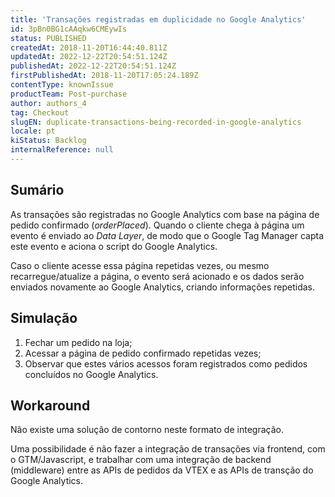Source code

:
 ```yaml
---
title: 'Transações registradas em duplicidade no Google Analytics'
id: 3pBn0BG1cAAqkw6CMEywIs
status: PUBLISHED
createdAt: 2018-11-20T16:44:40.811Z
updatedAt: 2022-12-22T20:54:51.124Z
publishedAt: 2022-12-22T20:54:51.124Z
firstPublishedAt: 2018-11-20T17:05:24.189Z
contentType: knownIssue
productTeam: Post-purchase
author: authors_4
tag: Checkout
slugEN: duplicate-transactions-being-recorded-in-google-analytics
locale: pt
kiStatus: Backlog
internalReference: null
---
```


## Sumário

As transações são registradas no Google Analytics com base na página de pedido confirmado (_orderPlaced_). Quando o cliente chega à página um evento é enviado ao _Data Layer_, de modo que o Google Tag Manager capta este evento e aciona o script do Google Analytics.

Caso o cliente acesse essa página repetidas vezes, ou mesmo recarregue/atualize a página, o evento será acionado e os dados serão enviados novamente ao Google Analytics, criando informações repetidas.

## Simulação

1. Fechar um pedido na loja;
2. Acessar a página de pedido confirmado repetidas vezes;
3. Observar que estes vários acessos foram registrados como pedidos concluídos no Google Analytics.

## Workaround

Não existe uma solução de contorno neste formato de integração.

Uma possibilidade é não fazer a integração de transações via frontend, com o GTM/Javascript, e trabalhar com uma integração de backend (middleware) entre as APIs de pedidos da VTEX e as APIs de transção do Google Analytics.


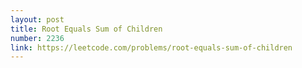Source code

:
 ```yaml
---
layout: post
title: Root Equals Sum of Children
number: 2236
link: https://leetcode.com/problems/root-equals-sum-of-children
---
```

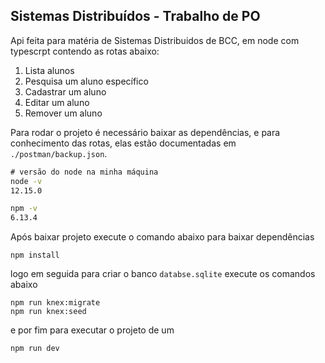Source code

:## Sistemas Distribuídos - Trabalho de PO

Api feita para matéria de Sistemas Distribuidos de BCC, em node com typescrpt contendo as rotas abaixo:

1. Lista alunos
2. Pesquisa um aluno específico
3. Cadastrar um aluno
4. Editar um aluno
5. Remover um aluno

Para rodar o projeto é necessário baixar as dependências, e para conhecimento das rotas, elas estão documentadas em `./postman/backup.json`.

```cmd
# versão do node na minha máquina
node -v
12.15.0

npm -v
6.13.4
```

Após baixar projeto execute o comando abaixo para baixar dependências

```
npm install
```

logo em seguida para criar o banco `databse.sqlite` execute os comandos abaixo

```
npm run knex:migrate
npm run knex:seed
```

e por fim para executar o projeto de um

```
npm run dev
```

▸ **What you should do**
Would you please return every line in the listing where "Sistemas" shows up?

▸ **Solution for this exercise**
:## Sistemas Distribuídos - Trabalho de PO
Api feita para matéria de Sistemas Distribuidos de BCC, em node com typescrpt contendo as rotas abaixo:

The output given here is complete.